Files
Obsidian-Vault/Work/Inbox/Servers.md

62 lines
2.4 KiB
Markdown

# Server Provisioning Checklist
## AWS / Forge Setup
- [ ] Use Forge to create server
- [ ] Tag the EC2 instance and the root storage
- [ ] After creation add elastic IP
- [ ] Add monitoring in Forge
- [ ] Update root volume to gp3
- [ ] Enable AWS backup
- [ ] Setup Forge database backups
- [ ] Set up SSH key access for team members
## OS Tooling
- [ ] Install atop (`apt install atop`, verify it runs via systemd and writes to `/var/log/atop/`)

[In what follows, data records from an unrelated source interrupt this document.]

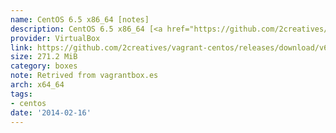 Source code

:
 ```yaml
---
name: CentOS 6.5 x86_64 [notes]
description: CentOS 6.5 x86_64 [<a href="https://github.com/2creatives/vagrant-centos/releases/tag/v6.5.1">notes</a>]
provider: VirtualBox
link: https://github.com/2creatives/vagrant-centos/releases/download/v6.5.1/centos65-x86_64-20131205.box
size: 271.2 MiB
category: boxes
note: Retrived from vagrantbox.es
arch: x64_64
tags:
- centos
date: '2014-02-16'
---
```

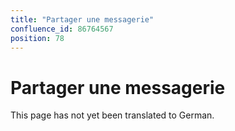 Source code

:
 ```yaml
---
title: "Partager une messagerie"
confluence_id: 86764567
position: 78
---
```

# Partager une messagerie


This page has not yet been translated to German.

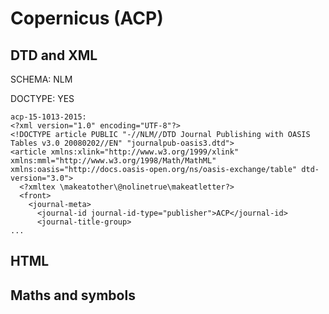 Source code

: # Copernicus (ACP)

## DTD and XML

SCHEMA:  NLM

DOCTYPE: YES

```
acp-15-1013-2015:
<?xml version="1.0" encoding="UTF-8"?>
<!DOCTYPE article PUBLIC "-//NLM//DTD Journal Publishing with OASIS Tables v3.0 20080202//EN" "journalpub-oasis3.dtd">
<article xmlns:xlink="http://www.w3.org/1999/xlink" xmlns:mml="http://www.w3.org/1998/Math/MathML" xmlns:oasis="http://docs.oasis-open.org/ns/oasis-exchange/table" dtd-version="3.0">
  <?xmltex \makeatother\@nolinetrue\makeatletter?>
  <front>
    <journal-meta>
      <journal-id journal-id-type="publisher">ACP</journal-id>
      <journal-title-group>
...

```

## HTML

## Maths and symbols

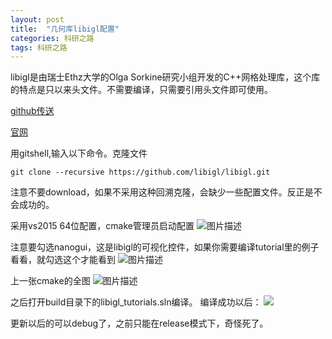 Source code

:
 ```yaml
---
layout: post
title:  "几何库libigl配置"
categories: 科研之路
tags: 科研之路
---
```





libigl是由瑞士Ethz大学的Olga Sorkine研究小组开发的C++网格处理库，这个库的特点是只以来头文件。不需要编译，只需要引用头文件即可使用。

[github传送](https://github.com/libigl/libigl)

[官网](http://libigl.github.io/libigl/)

用gitshell,输入以下命令。克隆文件
    
    git clone --recursive https://github.com/libigl/libigl.git
	
注意不要download，如果不采用这种回溯克隆，会缺少一些配置文件。反正是不会成功的。

采用vs2015 64位配置，cmake管理员启动配置
![图片描述](http://7xq62e.com1.z0.glb.clouddn.com/13-58-55.jpg)

注意要勾选nanogui，这是libigl的可视化控件，如果你需要编译tutorial里的例子看看，就勾选这个才能看到
![图片描述](http://7xq62e.com1.z0.glb.clouddn.com/14-38-46.jpg)

上一张cmake的全图
![图片描述](http://7xq62e.com1.z0.glb.clouddn.com/14-41-42.jpg)

之后打开build目录下的libigl_tutorials.sln编译。
编译成功以后：
![](http://7xq62e.com1.z0.glb.clouddn.com/14-43-58.jpg)

更新以后的可以debug了，之前只能在release模式下，奇怪死了。
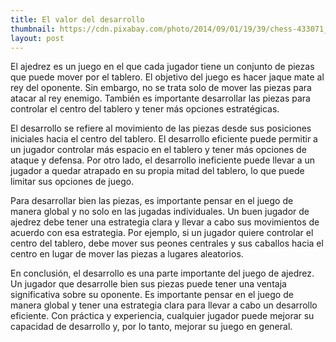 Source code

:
 ```yaml
---
title: El valor del desarrollo
thumbnail: https://cdn.pixabay.com/photo/2014/09/01/19/39/chess-433071_960_720.jpg
layout: post
---
```


El ajedrez es un juego en el que cada jugador tiene un conjunto de piezas que puede mover por el tablero. El objetivo del juego es hacer jaque mate al rey del oponente. Sin embargo, no se trata solo de mover las piezas para atacar al rey enemigo. También es importante desarrollar las piezas para controlar el centro del tablero y tener más opciones estratégicas.

El desarrollo se refiere al movimiento de las piezas desde sus posiciones iniciales hacia el centro del tablero. El desarrollo eficiente puede permitir a un jugador controlar más espacio en el tablero y tener más opciones de ataque y defensa. Por otro lado, el desarrollo ineficiente puede llevar a un jugador a quedar atrapado en su propia mitad del tablero, lo que puede limitar sus opciones de juego.

Para desarrollar bien las piezas, es importante pensar en el juego de manera global y no solo en las jugadas individuales. Un buen jugador de ajedrez debe tener una estrategia clara y llevar a cabo sus movimientos de acuerdo con esa estrategia. Por ejemplo, si un jugador quiere controlar el centro del tablero, debe mover sus peones centrales y sus caballos hacia el centro en lugar de mover las piezas a lugares aleatorios.

En conclusión, el desarrollo es una parte importante del juego de ajedrez. Un jugador que desarrolle bien sus piezas puede tener una ventaja significativa sobre su oponente. Es importante pensar en el juego de manera global y tener una estrategia clara para llevar a cabo un desarrollo eficiente. Con práctica y experiencia, cualquier jugador puede mejorar su capacidad de desarrollo y, por lo tanto, mejorar su juego en general.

- [ ] Install htop (`apt install htop`)
- [ ] Install gdu or ncdu (`apt install gdu` or `apt install ncdu`) for disk usage analysis
## Redis Hardening
- [ ] Set `maxmemory` to an appropriate limit (e.g. 2gb for a 16GB server)
- [ ] Set `maxmemory-policy allkeys-lru`
- [ ] Disable RDB persistence if not needed (`save ""`) to prevent fork-based OOM
- [ ] Persist config: `redis-cli CONFIG REWRITE`
- [ ] Verify config survives reboot: check `/etc/redis/redis.conf` directly
## Laravel / Horizon / Pulse
- [ ] Verify Horizon trim settings in `config/horizon.php` (recent/completed: 60 min or less)
- [ ] If Pulse is enabled, ensure `pulse:work` is running in supervisor
- [ ] If Pulse is not used, disable it entirely (remove provider or `PULSE_ENABLED=false`)
- [ ] Set queue worker memory limits (`--memory=256`) and max jobs (`--max-jobs=500`)
## PHP-FPM
- [ ] Remove unused PHP-FPM pools/versions (only keep the version the site uses)
- [ ] Tune `pm.max_children` based on available RAM and per-worker memory usage
## Swap
- [ ] Verify swap is configured (at least 2 GB for a 16GB server)
- [ ] Check `vm.swappiness` is set appropriately (default 60 is fine for most cases)
## Security
- [ ] Verify UFW is enabled and only allows necessary ports (22, 80, 443)
- [ ] Disable password-based SSH login (`PasswordAuthentication no`)
- [ ] Verify unattended-upgrades is enabled for security patches
## Deployment
- [ ] Verify deployment script does not spawn hundreds of parallel processes (serialize unzip/rm)
- [ ] Cap node build memory: `NODE_OPTIONS=--max-old-space-size=512` in deploy script
- [ ] Test a deploy on the new server before going live
## Monitoring / Alerting
- [ ] Set up memory usage alerting (CloudWatch, Forge, or similar) so OOM situations are caught before they crash the server
- [ ] Set up disk usage alerting (logs and atop files can fill disks over time)
- [ ] Configure atop log retention (`/etc/default/atop`, default keeps 28 days)